Based on the comprehensive analysis of forest fire dynamics in Yunnan Province, China, under various climate change scenarios, this study has highlighted insights into the evolving nature of fire risks in the region. Under the RCP2.6 scenario, the study observed a general increase in the Fire Weather Index (FWI), with the greatest rise in FWI seen in western Yunnan, indicating an increase in fire danger. However, some areas like southeastern Yunnan displayed a slight decrease in FWI by 2031s compared to 2016s, revealing the variability within the region. The RCP4.5 scenario showed a similar upward trend in FWI across Yunnan, though with noticeable fluctuations in northwest and southeast Yunnan. These variations suggest a more sporadic spread of fire danger zones, particularly in these areas.

Contrastingly, under the RCP8.5 scenario, the study found the most substantial changes, with northwestern Yunnan’s FWI exceeding 17.5, pointing to a rise in fire danger. This scenario predicts a notable increase in fire danger days, especially in the western region, highlighting the need for enhanced fire risk management in the coming years. Moreover, the study revealed that under all scenarios, the high fire danger period typically extends from March to June, with RCP8.5 exhibiting the largest increase in the FWI index. The spatial grid difference method used in the analysis effectively illustrated the distribution and expansion of fire danger zones across Yunnan, emphasizing the need for adaptive fire management strategies.
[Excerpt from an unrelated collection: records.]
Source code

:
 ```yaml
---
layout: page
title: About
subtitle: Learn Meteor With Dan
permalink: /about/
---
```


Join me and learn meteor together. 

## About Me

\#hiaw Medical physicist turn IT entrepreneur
This research provides valuable insights for policymakers and forest managers in Yunnan, aiding in developing targeted and effective forest fire prevention and management strategies amid changing climatic conditions.

5 Conclusion

This study focuses on Yunnan Province, thoroughly analyzing how climate change exacerbates the risks and challenges of wildfires. The intensification of global warming has led to an increase in the frequency and intensity of extreme wildfires, a trend that is evident not only in Yunnan Province but also globally, as seen in severe fires in areas such as China’s Daxing'anling, Greece, Australia, and Siberia. This indicates that climate change is altering the fire environment and impacting fire behavior. In the study of Yunnan Province, the RegCM regional climate model and the Canadian FWI system were used to predict and analyze future fire risks. Although these models are effective, they have certain predictive errors. Although the RegCM model has high predictive accuracy in Yunnan’s forest areas [35], there may still be differences between its predictions and actual situations since the model samples are not from that region. To reduce these discrepancies, it is necessary to construct a more precise regional climate model using actual climate and terrain data from Yunnan’s forest areas. The FWI, as a mainstream fire risk calculation model, has been proven to be applicable to Yunnan [36,37,38], but its calculation results may also have biases.

The study shows that future forest fire risks in Yunnan Province are positively correlated with the increase in carbon emissions. Therefore, effectively reducing forest fire losses requires controlling future greenhouse gas emissions [39], a task not only for forest fire management departments but also requiring the participation and effort of the entire society. Forest fire management departments should focus on the annual temperature increase in the region and, based on the conclusions of this study, pay attention to the changes in fire risk periods and areas, especially the areas where fire risk level two jumps, to improve emergency response capabilities for sudden major fires. Considering the long construction period required for fire prevention infrastructure such as fire monitoring, fire roads, wells, and communication facilities, it is necessary for forest fire management departments to plan ahead in infrastructure construction and emergency preparation. This study provides valuable experience for forest fire prevention and management worldwide, emphasizing the importance of collaboration between policymakers, scientists, and local managers to develop effective strategies to address the threats posed by future wildfires.